沒想到,到頭來,居然賠了夫人又折兵,林賽賽給自己戴了一頂大大的綠帽子。

不過,很快,他的思維,又到了另一個層麵。這段時間,為了入股嘉信,把握信用社改革的機會,呂子善求到任鴻達的門上,不知求了多少次。可是,卻一次又一次的吃閉門羹。再加上,張宏遠的不滿,他幾乎都快被逼瘋了,天天罵娘。

有了這張照片,不等於點中了任鴻達的“死穴”。別說是入股嘉信。往後,還可以要的更多。

“你想怎麼處理這張照片!”

眼下,這個問題,是呂子善最為關心的。

“坦白說,我原打算把照片放在我們周刊這期的封麵上。不過,我覺得,照片對你的價值,可能更大。所以,從拿到照片到現在,我就留了個心眼,沒有跟我們老板提及過此事。”

“對,對,對!”呂子善按捺不住內心的激動,一連說了三個“對”,“不僅是有價值,而且價值連城。”

“子善,之所以決定把照片交給你。是因為我想告訴你一個道理,夫妻還是原配的好。原配之間,即使吵翻了天,也是夫妻。那些蜂蜂蝶蝶,就不同了。她們圖的,是你口袋裏的錢。有些事,你我心知肚明就行了,但前提是,不能有恃無恐。”

“明白,這個我當然明白。”

“你明白就好,別忘了,照片的底片,還在我手上。”

呂子善再次點了點頭,將照片放好。

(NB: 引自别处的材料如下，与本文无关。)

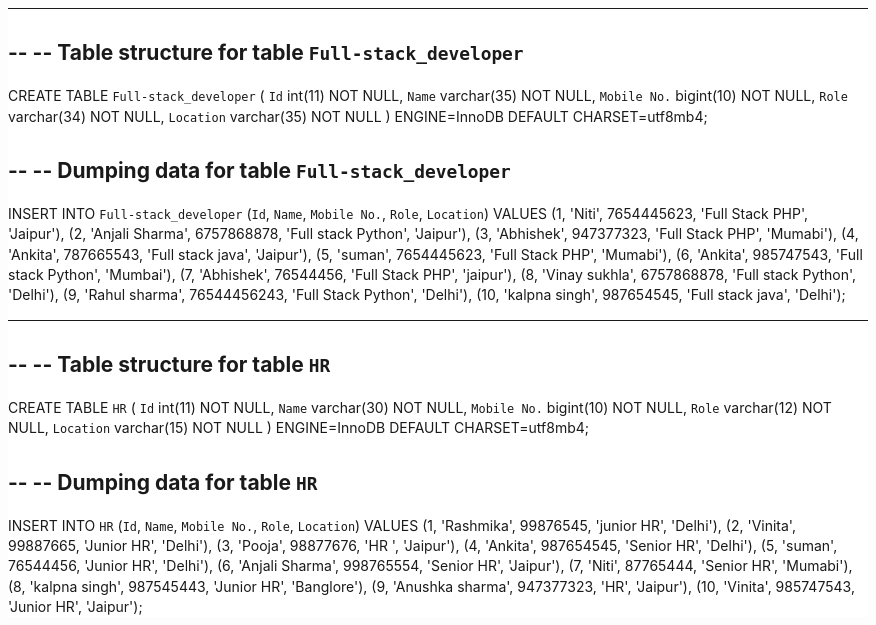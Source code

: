 -- --------------------------------------------------------

--
-- Table structure for table `Full-stack_developer`
--

CREATE TABLE `Full-stack_developer` (
  `Id` int(11) NOT NULL,
  `Name` varchar(35) NOT NULL,
  `Mobile No.` bigint(10) NOT NULL,
  `Role` varchar(34) NOT NULL,
  `Location` varchar(35) NOT NULL
) ENGINE=InnoDB DEFAULT CHARSET=utf8mb4;

--
-- Dumping data for table `Full-stack_developer`
--

INSERT INTO `Full-stack_developer` (`Id`, `Name`, `Mobile No.`, `Role`, `Location`) VALUES
(1, 'Niti', 7654445623, 'Full Stack PHP', 'Jaipur'),
(2, 'Anjali Sharma', 6757868878, 'Full stack Python', 'Jaipur'),
(3, 'Abhishek', 947377323, 'Full Stack PHP', 'Mumabi'),
(4, 'Ankita', 787665543, 'Full stack java', 'Jaipur'),
(5, 'suman', 7654445623, 'Full Stack PHP', 'Mumabi'),
(6, 'Ankita', 985747543, 'Full stack Python', 'Mumbai'),
(7, 'Abhishek', 76544456, 'Full Stack PHP', 'jaipur'),
(8, 'Vinay sukhla', 6757868878, 'Full stack Python', 'Delhi'),
(9, 'Rahul sharma', 76544456243, 'Full Stack Python', 'Delhi'),
(10, 'kalpna singh', 987654545, 'Full stack java', 'Delhi');

-- --------------------------------------------------------

--
-- Table structure for table `HR`
--

CREATE TABLE `HR` (
  `Id` int(11) NOT NULL,
  `Name` varchar(30) NOT NULL,
  `Mobile No.` bigint(10) NOT NULL,
  `Role` varchar(12) NOT NULL,
  `Location` varchar(15) NOT NULL
) ENGINE=InnoDB DEFAULT CHARSET=utf8mb4;

--
-- Dumping data for table `HR`
--

INSERT INTO `HR` (`Id`, `Name`, `Mobile No.`, `Role`, `Location`) VALUES
(1, 'Rashmika', 99876545, 'junior HR', 'Delhi'),
(2, 'Vinita', 99887665, 'Junior HR', 'Delhi'),
(3, 'Pooja', 98877676, 'HR ', 'Jaipur'),
(4, 'Ankita', 987654545, 'Senior HR', 'Delhi'),
(5, 'suman', 76544456, 'Junior HR', 'Delhi'),
(6, 'Anjali Sharma', 998765554, 'Senior HR', 'Jaipur'),
(7, 'Niti', 87765444, 'Senior HR', 'Mumabi'),
(8, 'kalpna singh', 987545443, 'Junior HR', 'Banglore'),
(9, 'Anushka sharma', 947377323, 'HR', 'Jaipur'),
(10, 'Vinita', 985747543, 'Junior HR', 'Jaipur');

隨後,給王湘涵來了個突然襲擊,親了她臉頰一口。

“有沒有正形,這是公共場合。”

“我們是合法夫妻,又不是在偷雞摸狗,公共場合又怎麼啦。”

三天後,呂子善再次來到了鴻達光電。根據任鴻達定下的規矩,除非是他主動邀請之人。否則,要見他,必須事先預約。所以,呂子善嚴嚴實實地被任鴻達的私人男秘書擋在了門外。

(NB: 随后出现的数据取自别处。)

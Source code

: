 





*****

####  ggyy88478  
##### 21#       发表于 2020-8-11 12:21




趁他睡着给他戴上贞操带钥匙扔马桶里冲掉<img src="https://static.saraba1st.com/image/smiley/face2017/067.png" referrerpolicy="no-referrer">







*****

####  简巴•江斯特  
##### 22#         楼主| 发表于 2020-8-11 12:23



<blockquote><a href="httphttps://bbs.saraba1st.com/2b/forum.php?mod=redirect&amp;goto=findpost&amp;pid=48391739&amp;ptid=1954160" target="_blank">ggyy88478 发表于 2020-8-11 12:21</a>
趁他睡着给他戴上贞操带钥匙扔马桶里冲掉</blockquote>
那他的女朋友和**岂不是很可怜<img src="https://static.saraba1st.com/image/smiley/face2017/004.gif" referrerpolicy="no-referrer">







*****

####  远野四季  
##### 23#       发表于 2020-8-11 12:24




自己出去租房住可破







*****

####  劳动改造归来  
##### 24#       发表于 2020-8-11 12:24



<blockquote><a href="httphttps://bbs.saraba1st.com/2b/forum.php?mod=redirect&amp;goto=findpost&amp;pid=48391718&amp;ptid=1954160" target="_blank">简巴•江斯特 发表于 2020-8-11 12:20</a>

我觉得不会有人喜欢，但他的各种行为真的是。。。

一般而言,私企老板所聘用的私人秘書,大都是女性。其一,這是一份雜活,比較繁瑣,是否細心,是第一位的。顯然,女人比男人更有優勢。其二,大多數的女秘書,還扮演著另外一層角色,老板的小三。細心觀察,你會發現,一些私企老板換秘書換的特別勤。並且,一個比一個漂亮,一個比一個妖豔。

而任鴻達。似乎在反其道而行。來之前,呂子善特意向曹凱達,旁敲側聽過任鴻達這方麵的情況。據曹凱達的回憶,任鴻達共有過五位秘書,兩女三男。前麵兩個為女,後麵三個為男。時間最長的,就是眼前的這個男秘書。呂子善隻知道他姓曾,具體叫什麼,不清楚。

此外,曹凱達還向他透露。多年前,任鴻達和第二任女秘書,在慶豐路8號偷情時,曾被老婆黃柳芝和小女兒任倩倩,抓到現形。一個老婆,三個女兒,總共四個女人,聯合起來對付她,揚言要搬出慶豐路8號,到外麵租房子住。任鴻達隻好做了妥協。在這之後,便開始聘用男秘書。

看來,任鴻達好女色,有著相當長的曆史。隻是,一朝被蛇咬,十年怕井繩。玩的手段,更加隱蔽,更加高明。以至於在林賽賽肚子裏播下了種,整個任氏家族,也無人知情。

“曾秘書,我知道,你是在按規矩辦事。不過,別怪我沒提醒,如果今天任主席不見我,損失將是慘重的。依我對任主席的了解,到時候,他怪罪下來,你就要卷鋪蓋走人。”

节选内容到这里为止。